==== DATA FOR THE TASK ====

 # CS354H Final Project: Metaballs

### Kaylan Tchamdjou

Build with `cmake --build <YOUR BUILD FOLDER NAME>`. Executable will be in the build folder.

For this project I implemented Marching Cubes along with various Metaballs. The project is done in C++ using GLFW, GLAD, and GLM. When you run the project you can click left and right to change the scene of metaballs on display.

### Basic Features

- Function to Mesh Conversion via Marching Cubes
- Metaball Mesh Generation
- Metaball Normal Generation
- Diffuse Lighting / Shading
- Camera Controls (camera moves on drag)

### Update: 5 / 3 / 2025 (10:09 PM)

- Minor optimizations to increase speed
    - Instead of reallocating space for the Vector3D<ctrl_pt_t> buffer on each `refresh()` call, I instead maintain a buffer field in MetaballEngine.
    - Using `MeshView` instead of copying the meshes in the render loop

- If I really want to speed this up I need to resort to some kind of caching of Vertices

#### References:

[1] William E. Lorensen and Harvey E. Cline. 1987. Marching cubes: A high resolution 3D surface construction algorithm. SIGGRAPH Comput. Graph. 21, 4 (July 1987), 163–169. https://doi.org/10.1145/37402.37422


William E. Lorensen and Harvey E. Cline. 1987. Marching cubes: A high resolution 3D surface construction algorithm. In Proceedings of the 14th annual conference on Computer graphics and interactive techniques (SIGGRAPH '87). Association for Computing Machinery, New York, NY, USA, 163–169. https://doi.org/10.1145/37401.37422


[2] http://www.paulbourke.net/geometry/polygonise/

====
==== DATA FOR THE TASK ====

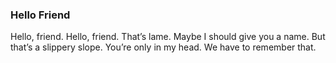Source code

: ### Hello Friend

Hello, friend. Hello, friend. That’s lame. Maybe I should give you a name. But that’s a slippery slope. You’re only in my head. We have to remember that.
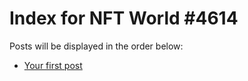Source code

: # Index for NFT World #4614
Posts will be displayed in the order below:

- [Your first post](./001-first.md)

====
==== DATA FOR THE TASK ====

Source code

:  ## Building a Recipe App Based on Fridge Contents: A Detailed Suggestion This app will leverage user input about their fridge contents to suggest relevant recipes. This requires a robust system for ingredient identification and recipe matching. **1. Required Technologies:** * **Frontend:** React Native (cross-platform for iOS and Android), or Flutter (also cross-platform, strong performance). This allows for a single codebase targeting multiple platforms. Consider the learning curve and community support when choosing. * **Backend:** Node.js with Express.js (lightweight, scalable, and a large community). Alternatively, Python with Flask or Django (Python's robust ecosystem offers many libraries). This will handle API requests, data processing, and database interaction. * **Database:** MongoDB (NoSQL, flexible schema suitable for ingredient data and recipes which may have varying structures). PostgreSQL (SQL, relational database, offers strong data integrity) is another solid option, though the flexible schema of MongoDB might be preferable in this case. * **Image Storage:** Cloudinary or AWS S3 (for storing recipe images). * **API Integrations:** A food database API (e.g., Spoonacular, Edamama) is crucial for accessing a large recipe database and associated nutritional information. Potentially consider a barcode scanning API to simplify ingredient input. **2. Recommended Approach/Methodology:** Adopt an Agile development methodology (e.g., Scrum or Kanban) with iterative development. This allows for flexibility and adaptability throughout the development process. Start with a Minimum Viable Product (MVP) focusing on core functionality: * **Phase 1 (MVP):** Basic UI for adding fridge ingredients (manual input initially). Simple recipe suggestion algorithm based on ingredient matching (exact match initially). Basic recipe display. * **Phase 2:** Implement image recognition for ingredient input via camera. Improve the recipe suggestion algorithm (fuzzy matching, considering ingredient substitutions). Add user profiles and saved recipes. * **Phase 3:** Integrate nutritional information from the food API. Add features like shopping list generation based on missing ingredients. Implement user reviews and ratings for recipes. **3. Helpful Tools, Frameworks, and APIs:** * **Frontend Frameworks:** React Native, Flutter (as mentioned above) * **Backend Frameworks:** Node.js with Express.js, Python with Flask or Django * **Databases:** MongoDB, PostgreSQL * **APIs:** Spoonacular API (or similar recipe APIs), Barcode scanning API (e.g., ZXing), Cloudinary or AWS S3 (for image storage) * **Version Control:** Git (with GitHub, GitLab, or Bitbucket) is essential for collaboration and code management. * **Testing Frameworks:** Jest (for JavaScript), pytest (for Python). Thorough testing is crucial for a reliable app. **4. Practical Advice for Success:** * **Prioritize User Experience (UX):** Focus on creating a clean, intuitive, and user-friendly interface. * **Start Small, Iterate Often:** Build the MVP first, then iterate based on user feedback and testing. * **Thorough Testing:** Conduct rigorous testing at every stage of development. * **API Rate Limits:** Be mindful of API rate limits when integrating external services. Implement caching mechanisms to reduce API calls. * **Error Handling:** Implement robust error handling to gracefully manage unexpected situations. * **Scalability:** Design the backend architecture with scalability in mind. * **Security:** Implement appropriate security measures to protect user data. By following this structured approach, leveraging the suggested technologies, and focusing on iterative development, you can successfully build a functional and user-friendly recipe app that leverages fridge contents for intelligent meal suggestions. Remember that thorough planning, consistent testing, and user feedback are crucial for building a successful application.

====

Output the lines above between the one holding "Posts will be" and the one holding "- [Your first post](./001-first.md)", inclusive, with nothing before or after them.

Posts will be displayed in the order below:

- [Your first post](./001-first.md)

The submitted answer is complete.